Gdyby nie to, rząd PiS mógłby się chwalić, że w błyskawicznym tempie „Polskę w ruinie” zamienił na „Polskę w budowie”. W pierwszym półroczu 2017 r. tylko w Warszawie przybyło przecież ponad 13 tys. nowych mieszkań, a we Wrocławiu ponad 10 tys. We wszystkich sześciu miastach, monitorowanych przez RedNet Property Group, deweloperzy sprzedali w tym czasie ponad 39 tys. lokali. Oprócz stolicy i Wrocławia sporo buduje się także w Krakowie, Poznaniu, Trójmieście. Na końcu listy rekordzistów znajduje się Łódź – 1,5 tys. mieszkań.
Nie jest to zresztą jednorazowy wyskok statystyczny, ponieważ w tym samym czasie tylko w tych sześciu miastach wydano ponad 40 tys. kolejnych pozwoleń na budowę. Deweloperzy cieszą się, że budowlany interes nigdy wcześniej nie kręcił się tak dobrze. Jeszcze kilka lat temu, kiedy rozpoczynali inwestycję, liczyli się z tym, że sprzedaż mieszkań trwa przeciętnie aż trzynaście kwartałów. Teraz wszystkie mieszkania sprzedawane są nawet nie na pniu, ale jeszcze zanim inwestycja się rozpocznie. Kiedy budowa się kończy, w ofercie najczęściej nie ma już żadnego.

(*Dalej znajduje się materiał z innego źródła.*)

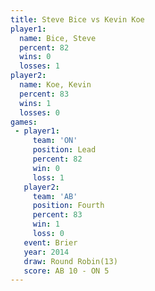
 ```yaml
---
title: Steve Bice vs Kevin Koe
player1:           
  name: Bice, Steve
  percent: 82      
  wins: 0          
  losses: 1        
player2:           
  name: Koe, Kevin 
  percent: 83      
  wins: 1          
  losses: 0        
games:
 - player1:        
     team: 'ON'    
     position: Lead
     percent: 82   
     win: 0        
     loss: 1       
   player2:          
     team: 'AB'      
     position: Fourth
     percent: 83     
     win: 1          
     loss: 0         
   event: Brier         
   year: 2014           
   draw: Round Robin(13)
   score: AB 10 - ON 5  
---
```

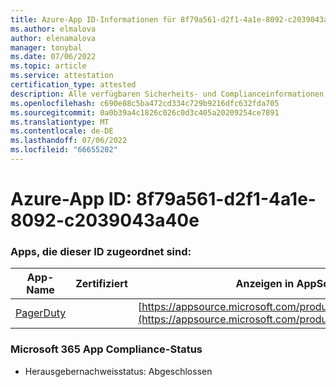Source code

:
 ```yaml
---
title: Azure-App ID-Informationen für 8f79a561-d2f1-4a1e-8092-c2039043a40e
ms.author: elmalova
author: elenamalova
manager: tonybal
ms.date: 07/06/2022
ms.topic: article
ms.service: attestation
certification_type: attested
description: Alle verfügbaren Sicherheits- und Complianceinformationen für 8f79a561-d2f1-4a1e-8092-c2039043a40e.
ms.openlocfilehash: c690e88c5ba472cd334c729b9216dfc632fda705
ms.sourcegitcommit: 0a0b39a4c1826c026c0d3c405a20209254ce7891
ms.translationtype: MT
ms.contentlocale: de-DE
ms.lasthandoff: 07/06/2022
ms.locfileid: "66655202"
---
```

# <a name="azure-app-id-8f79a561-d2f1-4a1e-8092-c2039043a40e"></a>Azure-App ID: 8f79a561-d2f1-4a1e-8092-c2039043a40e


### <a name="apps-associated-with-this-id"></a>Apps, die dieser ID zugeordnet sind:
| **App-Name** | **Zertifiziert** | **Anzeigen in AppSource** |
|--------------|---------------|-----------------------|
| [PagerDuty](../forward/WA200001637.md) |  | [https://appsource.microsoft.com/product/office/WA200001637](https://appsource.microsoft.com/product/office/WA200001637) |

### <a name="microsoft-365-app-compliance-status"></a>Microsoft 365 App Compliance-Status
- Herausgebernachweisstatus: Abgeschlossen
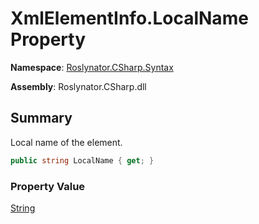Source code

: # XmlElementInfo\.LocalName Property

**Namespace**: [Roslynator.CSharp.Syntax](../../README.md)

**Assembly**: Roslynator\.CSharp\.dll

## Summary

Local name of the element\.

```csharp
public string LocalName { get; }
```

### Property Value

[String](https://docs.microsoft.com/en-us/dotnet/api/system.string)

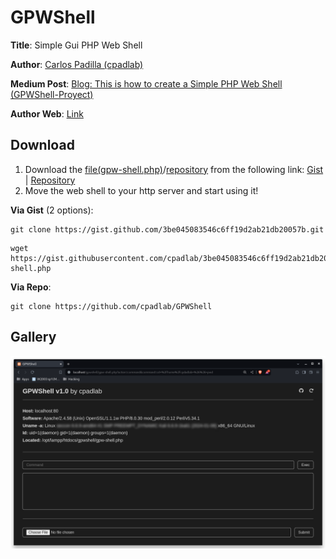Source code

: # GPWShell

**Title**: Simple Gui PHP Web Shell

**Author**: [Carlos Padilla (cpadlab)](https://github.com/cpadlab/)

**Medium Post**: [Blog: This is how to create a Simple PHP Web Shell (GPWShell-Proyect)]()

**Author Web**: [Link](https://cpadlab.github.io/)

## Download

1. Download the [file(gpw-shell.php)](https://gist.github.com/cpadlab/3be045083546c6ff19d2ab21db20057b)/[repository](https://github.com/cpadlab/GPWShell) from the following link: [Gist](https://gist.github.com/cpadlab/3be045083546c6ff19d2ab21db20057b) | [Repository](https://github.com/cpadlab/GPWShell)
2. Move the web shell to your http server and start using it!

**Via Gist** (2 options):

```
git clone https://gist.github.com/3be045083546c6ff19d2ab21db20057b.git
```

```
wget https://gist.githubusercontent.com/cpadlab/3be045083546c6ff19d2ab21db20057b/raw/d8bd581c5f2150a98ba3010ba430c75455b963a5/gpw-shell.php
```

**Via Repo**:

```
git clone https://github.com/cpadlab/GPWShell
```

## Gallery

![img](images/screenshot-01.png)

Ludzie już nie boją się kupować dziury w ziemi, bo tzw. ustawa deweloperska, uchwalona jeszcze za rządów PO-PSL, o wiele lepiej zabezpiecza interesy nabywców niegotowych lokali. Dramatyczne sytuacje, gdy bankrutujący deweloper zostawiał na lodzie klientów, którzy zapłacili za lokum, ale go nie dostali, obecnie już się niemal nie zdarzają. Popyt na mieszkania więc rośnie. Wraz z nim firmy deweloperskie. Najbardziej prężne, jak Dom Development, połykają deweloperów z miast, w których do niedawna nie byli obecni. Dzięki wchłonięciu Euro Stylu warszawska firma zdobyła dobrą pozycję na rynku trójmiejskim. Wrocławski Archicom kupił od mBanku MLocum. Boom sprzyja konsolidacji.